··· Material provided

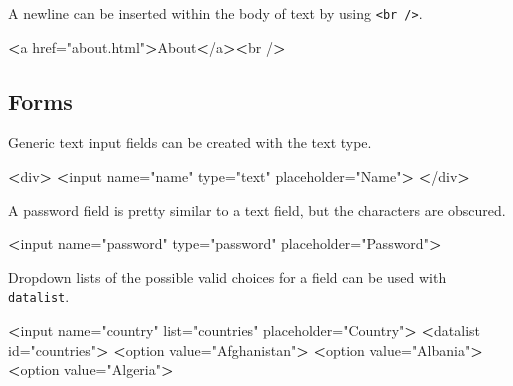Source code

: \documentclass[]{book}
\newenvironment{Shaded}{\begin{snugshade}}{\end{snugshade}}
\newcommand{\ExtensionTok}[1]{#1}
\newcommand{\NormalTok}[1]{#1}
\newcommand{\OperatorTok}[1]{\textcolor[rgb]{0.81,0.36,0.00}{\textbf{#1}}}
\newcommand{\StringTok}[1]{\textcolor[rgb]{0.31,0.60,0.02}{#1}}
\begin{document}
A newline can be inserted within the body of text by using \texttt{\textless{}br\ /\textgreater{}}.

\begin{Shaded}
\begin{Highlighting}[]
\OperatorTok{<}\ExtensionTok{a}\NormalTok{ href=}\StringTok{"about.html"}\OperatorTok{>}\NormalTok{About}\OperatorTok{<}\NormalTok{/a}\OperatorTok{><}\NormalTok{br /}\OperatorTok{>}
\end{Highlighting}
\end{Shaded}

\hypertarget{forms}{%
\subsection{Forms}\label{forms}}

Generic text input fields can be created with the text type.

\begin{Shaded}
\begin{Highlighting}[]
\OperatorTok{<}\ExtensionTok{div}\OperatorTok{>}
\OperatorTok{<}\ExtensionTok{input}\NormalTok{ name=}\StringTok{"name"}\NormalTok{ type=}\StringTok{"text"}\NormalTok{ placeholder=}\StringTok{"Name"}\OperatorTok{>}
\OperatorTok{<}\NormalTok{/}\ExtensionTok{div}\OperatorTok{>}
\end{Highlighting}
\end{Shaded}

A password field is pretty similar to a text field, but the characters are obscured.

\begin{Shaded}
\begin{Highlighting}[]
\OperatorTok{<}\ExtensionTok{input}\NormalTok{ name=}\StringTok{"password"}\NormalTok{ type=}\StringTok{"password"}\NormalTok{ placeholder=}\StringTok{"Password"}\OperatorTok{>}
\end{Highlighting}
\end{Shaded}

Dropdown lists of the possible valid choices for a field can be used with \texttt{datalist}.

\begin{Shaded}
\begin{Highlighting}[]
\OperatorTok{<}\ExtensionTok{input}\NormalTok{ name=}\StringTok{"country"}\NormalTok{ list=}\StringTok{"countries"}\NormalTok{ placeholder=}\StringTok{"Country"}\OperatorTok{>}
\OperatorTok{<}\ExtensionTok{datalist}\NormalTok{ id=}\StringTok{"countries"}\OperatorTok{>}
    \OperatorTok{<}\ExtensionTok{option}\NormalTok{ value=}\StringTok{"Afghanistan"}\OperatorTok{>}
    \OperatorTok{<}\ExtensionTok{option}\NormalTok{ value=}\StringTok{"Albania"}\OperatorTok{>}
    \OperatorTok{<}\ExtensionTok{option}\NormalTok{ value=}\StringTok{"Algeria"}\OperatorTok{>}
\end{Highlighting}
\end{Shaded}
\end{document}
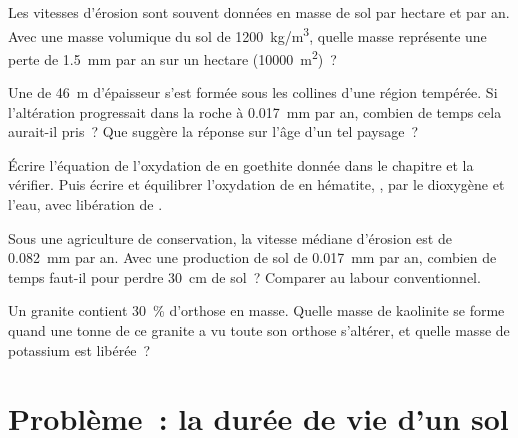 \begin{exercise}[$\star\star$]\label{exo:g10:soil-formation:11}
Les vitesses d'érosion sont souvent données en masse de sol par hectare et
par an. Avec une masse volumique du sol de \qty{1200}{kg/m^3}, quelle masse
représente une perte de \qty{1.5}{mm} par an sur un hectare
(\qty{10000}{m^2})~?
\end{exercise}

\begin{exercise}[$\star\star\star$]\label{exo:g10:soil-formation:12}
Une  de \qty{46}{m} d'épaisseur s'est formée sous les collines
d'une région tempérée. Si l'altération progressait dans la roche à
\qty{0.017}{mm} par an, combien de temps cela aurait-il pris~? Que suggère
la réponse sur l'âge d'un tel paysage~?
\end{exercise}

\begin{exercise}[$\star\star\star$]\label{exo:g10:soil-formation:13}
Écrire l'équation de l'oxydation de  en goethite donnée dans le
chapitre et la vérifier. Puis écrire et équilibrer l'oxydation de 
en hématite, , par le dioxygène et l'eau, avec libération de
.
\end{exercise}

\begin{exercise}[$\star\star\star$]\label{exo:g10:soil-formation:14}
Sous une agriculture de conservation, la vitesse médiane d'érosion est de
\qty{0.082}{mm} par an. Avec une production de sol de \qty{0.017}{mm} par
an, combien de temps faut-il pour perdre \qty{30}{cm} de sol~? Comparer au
labour conventionnel.
\end{exercise}

\begin{exercise}[$\star\star\star$]\label{exo:g10:soil-formation:15}
Un granite contient \qty{30}{\percent} d'orthose en masse. Quelle masse de
kaolinite se forme quand une tonne de ce granite a vu toute son orthose
s'altérer, et quelle masse de potassium est libérée~?
\end{exercise}

\section{Problème~: la durée de vie d'un sol}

······

:: Task objective ::
Please print all the data above word for word. Pictures should not appear in the copy.

:: Answer area ::
Source code

: \documentclass[]{book}
\newenvironment{Shaded}{\begin{snugshade}}{\end{snugshade}}
\newcommand{\ExtensionTok}[1]{#1}
\newcommand{\NormalTok}[1]{#1}
\newcommand{\OperatorTok}[1]{\textcolor[rgb]{0.81,0.36,0.00}{\textbf{#1}}}
\newcommand{\StringTok}[1]{\textcolor[rgb]{0.31,0.60,0.02}{#1}}
\begin{document}
A newline can be inserted within the body of text by using \texttt{\textless{}br\ /\textgreater{}}.

\begin{Shaded}
\begin{Highlighting}[]
\OperatorTok{<}\ExtensionTok{a}\NormalTok{ href=}\StringTok{"about.html"}\OperatorTok{>}\NormalTok{About}\OperatorTok{<}\NormalTok{/a}\OperatorTok{><}\NormalTok{br /}\OperatorTok{>}
\end{Highlighting}
\end{Shaded}

\hypertarget{forms}{%
\subsection{Forms}\label{forms}}

Generic text input fields can be created with the text type.

\begin{Shaded}
\begin{Highlighting}[]
\OperatorTok{<}\ExtensionTok{div}\OperatorTok{>}
\OperatorTok{<}\ExtensionTok{input}\NormalTok{ name=}\StringTok{"name"}\NormalTok{ type=}\StringTok{"text"}\NormalTok{ placeholder=}\StringTok{"Name"}\OperatorTok{>}
\OperatorTok{<}\NormalTok{/}\ExtensionTok{div}\OperatorTok{>}
\end{Highlighting}
\end{Shaded}

A password field is pretty similar to a text field, but the characters are obscured.

\begin{Shaded}
\begin{Highlighting}[]
\OperatorTok{<}\ExtensionTok{input}\NormalTok{ name=}\StringTok{"password"}\NormalTok{ type=}\StringTok{"password"}\NormalTok{ placeholder=}\StringTok{"Password"}\OperatorTok{>}
\end{Highlighting}
\end{Shaded}

Dropdown lists of the possible valid choices for a field can be used with \texttt{datalist}.

\begin{Shaded}
\begin{Highlighting}[]
\OperatorTok{<}\ExtensionTok{input}\NormalTok{ name=}\StringTok{"country"}\NormalTok{ list=}\StringTok{"countries"}\NormalTok{ placeholder=}\StringTok{"Country"}\OperatorTok{>}
\OperatorTok{<}\ExtensionTok{datalist}\NormalTok{ id=}\StringTok{"countries"}\OperatorTok{>}
    \OperatorTok{<}\ExtensionTok{option}\NormalTok{ value=}\StringTok{"Afghanistan"}\OperatorTok{>}
    \OperatorTok{<}\ExtensionTok{option}\NormalTok{ value=}\StringTok{"Albania"}\OperatorTok{>}
    \OperatorTok{<}\ExtensionTok{option}\NormalTok{ value=}\StringTok{"Algeria"}\OperatorTok{>}
\end{Highlighting}
\end{Shaded}
\end{document}
 \begin{exercise}[$\star\star$]\label{exo:g10:soil-formation:11}
Les vitesses d'érosion sont souvent données en masse de sol par hectare et
par an. Avec une masse volumique du sol de \qty{1200}{kg/m^3}, quelle masse
représente une perte de \qty{1.5}{mm} par an sur un hectare
(\qty{10000}{m^2})~?
\end{exercise}

\begin{exercise}[$\star\star\star$]\label{exo:g10:soil-formation:12}
Une  de \qty{46}{m} d'épaisseur s'est formée sous les collines
d'une région tempérée. Si l'altération progressait dans la roche à
\qty{0.017}{mm} par an, combien de temps cela aurait-il pris~? Que suggère
la réponse sur l'âge d'un tel paysage~?
\end{exercise}

\begin{exercise}[$\star\star\star$]\label{exo:g10:soil-formation:13}
Écrire l'équation de l'oxydation de  en goethite donnée dans le
chapitre et la vérifier. Puis écrire et équilibrer l'oxydation de 
en hématite, , par le dioxygène et l'eau, avec libération de
.
\end{exercise}

\begin{exercise}[$\star\star\star$]\label{exo:g10:soil-formation:14}
Sous une agriculture de conservation, la vitesse médiane d'érosion est de
\qty{0.082}{mm} par an. Avec une production de sol de \qty{0.017}{mm} par
an, combien de temps faut-il pour perdre \qty{30}{cm} de sol~? Comparer au
labour conventionnel.
\end{exercise}

\begin{exercise}[$\star\star\star$]\label{exo:g10:soil-formation:15}
Un granite contient \qty{30}{\percent} d'orthose en masse. Quelle masse de
kaolinite se forme quand une tonne de ce granite a vu toute son orthose
s'altérer, et quelle masse de potassium est libérée~?
\end{exercise}

\section{Problème~: la durée de vie d'un sol}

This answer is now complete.